Suelen comentar muchos profesores de instituto que nunca
llegan al final del temario de Historia Contemporánea de España. Sea por
razones organizativas o por motivos de planificación o por pura desidia lo bien
cierto apunta a que cientos de miles, quizá millones, de españoles que han
cursado el Bachillerato ignoran por completo quiénes fueron Manuel Godoy,
Baldomero Espartero, Emilio Castelar, Miguel Primo de Rivera, Clara
Campoamor, Juan Negrín o Luis
Carrero Blanco. Incluso el desconocimiento más absoluto puede extenderse a
Manuel Azaña, Adolfo Suárez o Felipe González. Sus nombres figuran en
rótulos de calles o en los propios institutos, en centros culturales o en
plazas céntricas, pero una multitud de ciudadanos no ha recibido la formación
necesaria para acercarse a personajes que han marcado la Historia reciente y
que cualquier persona culta debería conocer.
Sin duda alguna, la Historia en general y la de España
contemporánea, en particular, aparecen a la cabeza de las asignaturas
pendientes de este país. Se trata de una asignatura pendiente, cuyo aprobado no
solo recaería sobre el sistema educativo, sino también sobre los medios de
comunicación o las manifestaciones culturales. Así, sin ir más lejos, todos
aquellos que despachan con frivolidad o arrogancia la supuesta abundancia de
novelas o películas sobre la Guerra Civil (el segundo tema literario más frecuentado
en el mundo) deberían pensar que existe una demanda, un ansía indudable por
descubrir nuestro pasado reciente.
Por ello no resulta extraño, ni muchísimo menos, que las series de televisión históricas hayan triunfando y estén triunfando en los últimos años. Tiene toda su lógica que esas inmensas lagunas de tantos ciudadanos sean cubiertas por la televisión y, en especial, por la pública. La década larga de mantenimiento de Cuéntame en la parrilla de la 1, con audiencias cercanas a los cinco millones de espectadores, o las siete temporadas de Amar en tiempos revueltos demuestran la altísima aceptación de este tipo de programas. Rigor, afán divulgativo, buenos guiones y magníficas ambientaciones, en forma y fondo, avalan estas series que han cosechado premios y distinciones. De este modo, situaciones, personajes y localizaciones sirven para que las generaciones que vivieron aquellas épocas evoquen y recreen sus vidas, pero también aprovechan para que los jóvenes conozcan sus orígenes, sobre todo en una sociedad donde se ha perdido la transmisión oral y donde las nuevas tecnologías priman la inmediatez y la superficialidad sobre el bagaje y la reflexión. La buena acogida a series históricas no se limita a Cuéntame o Amar en tiempos revueltos y abarca otros títulos de etapas recientes como La señora o La República o proyectos sobre periodos más lejanos como Hispania, de la época romana; o Toledo, en la Edad Media. Esta fiebre por las series históricas se ha extendido también a producciones extranjeras como Los Tudor, una excelente serie de la BBC, con un flanco español, por cierto.
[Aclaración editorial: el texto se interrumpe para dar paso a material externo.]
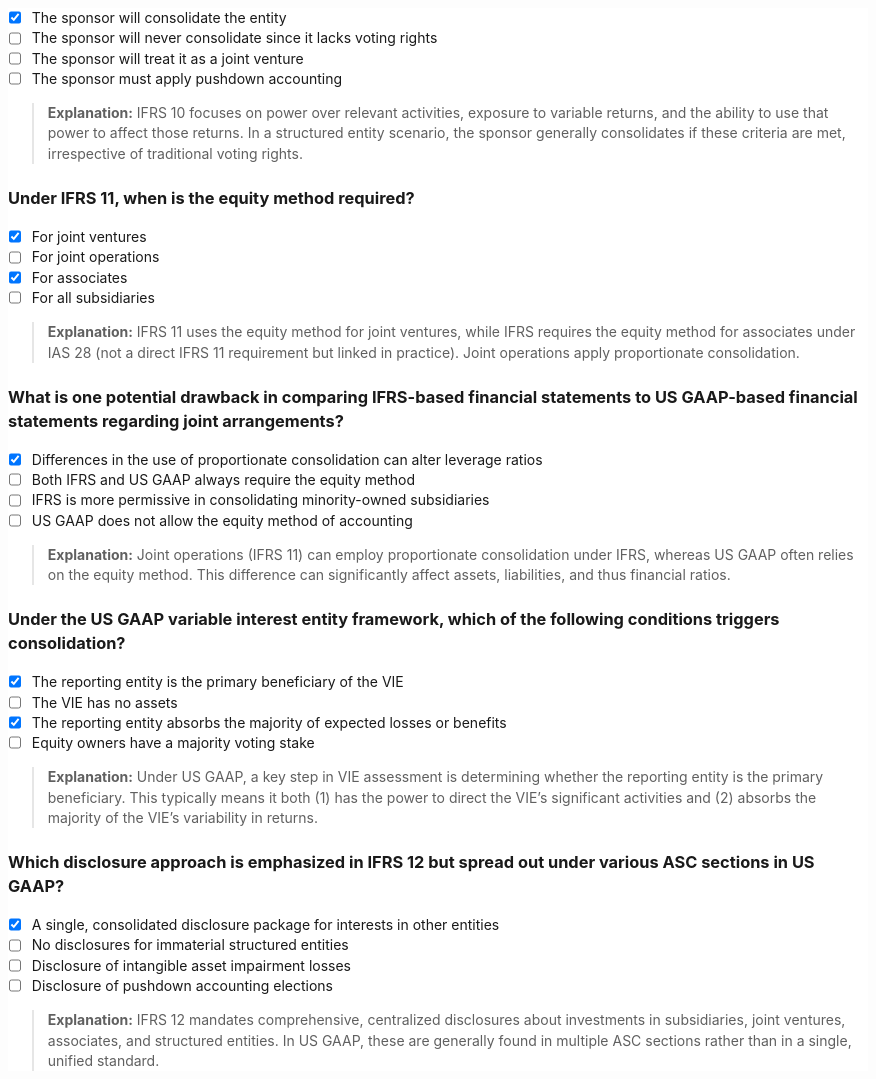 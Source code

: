 - [x] The sponsor will consolidate the entity  
- [ ] The sponsor will never consolidate since it lacks voting rights  
- [ ] The sponsor will treat it as a joint venture  
- [ ] The sponsor must apply pushdown accounting  

> **Explanation:** IFRS 10 focuses on power over relevant activities, exposure to variable returns, and the ability to use that power to affect those returns. In a structured entity scenario, the sponsor generally consolidates if these criteria are met, irrespective of traditional voting rights.

### Under IFRS 11, when is the equity method required?

- [x] For joint ventures  
- [ ] For joint operations  
- [x] For associates  
- [ ] For all subsidiaries  

> **Explanation:** IFRS 11 uses the equity method for joint ventures, while IFRS requires the equity method for associates under IAS 28 (not a direct IFRS 11 requirement but linked in practice). Joint operations apply proportionate consolidation.

### What is one potential drawback in comparing IFRS-based financial statements to US GAAP-based financial statements regarding joint arrangements?

- [x] Differences in the use of proportionate consolidation can alter leverage ratios  
- [ ] Both IFRS and US GAAP always require the equity method  
- [ ] IFRS is more permissive in consolidating minority-owned subsidiaries  
- [ ] US GAAP does not allow the equity method of accounting  

> **Explanation:** Joint operations (IFRS 11) can employ proportionate consolidation under IFRS, whereas US GAAP often relies on the equity method. This difference can significantly affect assets, liabilities, and thus financial ratios.

### Under the US GAAP variable interest entity framework, which of the following conditions triggers consolidation?

- [x] The reporting entity is the primary beneficiary of the VIE  
- [ ] The VIE has no assets  
- [x] The reporting entity absorbs the majority of expected losses or benefits  
- [ ] Equity owners have a majority voting stake  

> **Explanation:** Under US GAAP, a key step in VIE assessment is determining whether the reporting entity is the primary beneficiary. This typically means it both (1) has the power to direct the VIE’s significant activities and (2) absorbs the majority of the VIE’s variability in returns.

### Which disclosure approach is emphasized in IFRS 12 but spread out under various ASC sections in US GAAP?

- [x] A single, consolidated disclosure package for interests in other entities  
- [ ] No disclosures for immaterial structured entities  
- [ ] Disclosure of intangible asset impairment losses  
- [ ] Disclosure of pushdown accounting elections  

> **Explanation:** IFRS 12 mandates comprehensive, centralized disclosures about investments in subsidiaries, joint ventures, associates, and structured entities. In US GAAP, these are generally found in multiple ASC sections rather than in a single, unified standard.
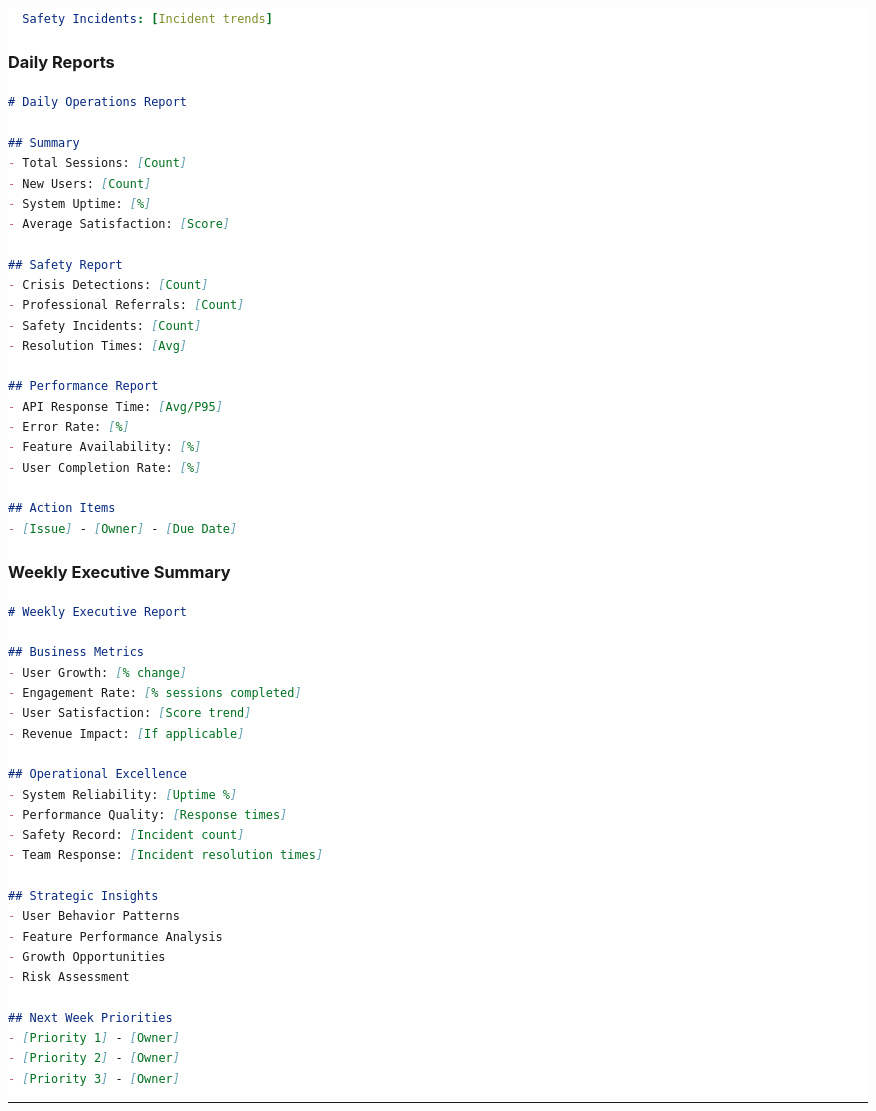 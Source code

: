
 ```yaml
  Safety Incidents: [Incident trends]
```

### **Daily Reports**
```markdown
# Daily Operations Report

## Summary
- Total Sessions: [Count]
- New Users: [Count]
- System Uptime: [%]
- Average Satisfaction: [Score]

## Safety Report
- Crisis Detections: [Count]
- Professional Referrals: [Count]
- Safety Incidents: [Count]
- Resolution Times: [Avg]

## Performance Report
- API Response Time: [Avg/P95]
- Error Rate: [%]
- Feature Availability: [%]
- User Completion Rate: [%]

## Action Items
- [Issue] - [Owner] - [Due Date]
```

### **Weekly Executive Summary**
```markdown
# Weekly Executive Report

## Business Metrics
- User Growth: [% change]
- Engagement Rate: [% sessions completed]
- User Satisfaction: [Score trend]
- Revenue Impact: [If applicable]

## Operational Excellence
- System Reliability: [Uptime %]
- Performance Quality: [Response times]
- Safety Record: [Incident count]
- Team Response: [Incident resolution times]

## Strategic Insights
- User Behavior Patterns
- Feature Performance Analysis
- Growth Opportunities
- Risk Assessment

## Next Week Priorities
- [Priority 1] - [Owner]
- [Priority 2] - [Owner]
- [Priority 3] - [Owner]
```

---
Esta pasión por la Historia de España no parece que vaya a
ser un fenómeno pasajero ni una moda efímera. Confiemos en ello porque si en la
actualidad ese interés intenta cubrir una carencia de las aulas y la prensa, en
el futuro una deseable mejora en los conocimientos históricos de los ciudadanos
contribuirá todavía más al afianzamiento de estos programas. Es una tendencia
que ha marcado a otros grandes países europeos (baste observar el filón
inagotable de la Segunda Guerra Mundial) y afortunadamente va llegando a
España. Conviene pensar en clave optimista y atribuir a una progresiva madurez
social el auge de series históricas, del género de biografías y memorias o la
recuperación de la memoria histórica. Un país donde decenas de miles de
personas siguen enterradas en fosas comunes entre la apatía de tantos políticos
y jueces se merece conocer su pasado reciente. Es más, tiene derecho a que le
cuenten su propia historia, con minúsculas y con mayúsculas.